There were two posts yesterday. The first was “Nobody Pays Any Attention To What I Say:”
Or that’s what people keep telling me. Actually, one of the odd but revealing things about modern conservatives is the way they alternate between paranoia about the vast left-wing conspiracy and insistence that people who disagree with them are part of a tiny fringe with no real following. Joe Scarborough thinks (or thought — has he updated?) that I was all alone in questioning deficit panic; the fairly large anti-me industry has been insisting for around a decade that I’ve lost all credibility except among credulous New York liberals.

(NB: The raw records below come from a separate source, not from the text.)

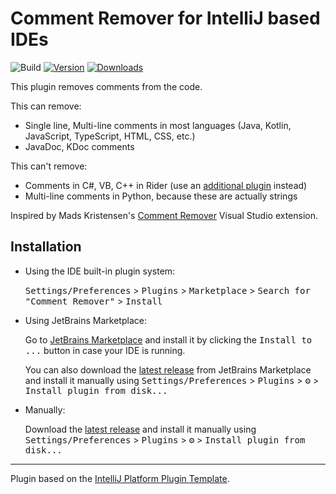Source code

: # Comment Remover for IntelliJ based IDEs

![Build](https://github.com/na1307/intellij-comment-remover/workflows/Build/badge.svg)
[![Version](https://img.shields.io/jetbrains/plugin/v/26369.svg)](https://plugins.jetbrains.com/plugin/26369)
[![Downloads](https://img.shields.io/jetbrains/plugin/d/26369.svg)](https://plugins.jetbrains.com/plugin/26369)

<!-- Plugin description -->
This plugin removes comments from the code.

This can remove:
- Single line, Multi-line comments in most languages (Java, Kotlin, JavaScript, TypeScript, HTML, CSS, etc.)
- JavaDoc, KDoc comments

This can't remove:
- Comments in C#, VB, C++ in Rider (use an [additional plugin](https://plugins.jetbrains.com/plugin/26398) instead)
- Multi-line comments in Python, because these are actually strings

Inspired by Mads Kristensen's [Comment Remover](https://marketplace.visualstudio.com/items?itemName=MadsKristensen.CommentRemover) Visual Studio extension.
<!-- Plugin description end -->

## Installation

- Using the IDE built-in plugin system:
  
  <kbd>Settings/Preferences</kbd> > <kbd>Plugins</kbd> > <kbd>Marketplace</kbd> > <kbd>Search for "Comment Remover"</kbd> >
  <kbd>Install</kbd>
  
- Using JetBrains Marketplace:

  Go to [JetBrains Marketplace](https://plugins.jetbrains.com/plugin/26369) and install it by clicking the <kbd>Install to ...</kbd> button in case your IDE is running.

  You can also download the [latest release](https://plugins.jetbrains.com/plugin/26369/versions) from JetBrains Marketplace and install it manually using
  <kbd>Settings/Preferences</kbd> > <kbd>Plugins</kbd> > <kbd>⚙️</kbd> > <kbd>Install plugin from disk...</kbd>

- Manually:

  Download the [latest release](https://github.com/na1307/intellij-comment-remover/releases/latest) and install it manually using
  <kbd>Settings/Preferences</kbd> > <kbd>Plugins</kbd> > <kbd>⚙️</kbd> > <kbd>Install plugin from disk...</kbd>


---
Plugin based on the [IntelliJ Platform Plugin Template][template].

[template]: https://github.com/JetBrains/intellij-platform-plugin-template
[docs:plugin-description]: https://plugins.jetbrains.com/docs/intellij/plugin-user-experience.html#plugin-description-and-presentation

So, on the general principle that if I am not for myself, who will be for me: that left-wing rag the Wall Street Journal has a new assessment, based on some supposedly objective criteria (but not including Twitter followers) of the most influential business thinkers. They see a big change since the last time they did this, five years ago. Back then, business strategy gurus — authors of books on reengineering the search for excellence in the total quality six-sigma chaos, and all that — dominated the list. This time, the top thinkers are:
2. Joseph Stiglitz
3. Bill Gates
4. Michael Porter
5. Thomas Friedman
6. Eric Schmidt
7. Richard Branson
8. Malcolm Gladwell
9. Robert Reich
10. Jack Welch
11. Muhammad Yunus
12. Niall Ferguson
13. Michael Dell
14. Howard Gardner
15. Jimmy Wales
Let me say, the fact that Joe Stiglitz is up there makes me more optimistic about the world; as I’ve written in the past, he’s an insanely great economist, in ways that you really can’t comprehend unless you do economic modeling, but until now I would never have envisioned him having the kind of reach he now does.
Something else, which the WSJ doesn’t emphasize, is that the list isn’t just heavy on economists; it’s heavy on liberal economists. I don’t think that’s an accident, and I don’t think it’s purely political. The fact is that in an era of markets gone massively bad, conservative economists don’t have much to offer except excuses.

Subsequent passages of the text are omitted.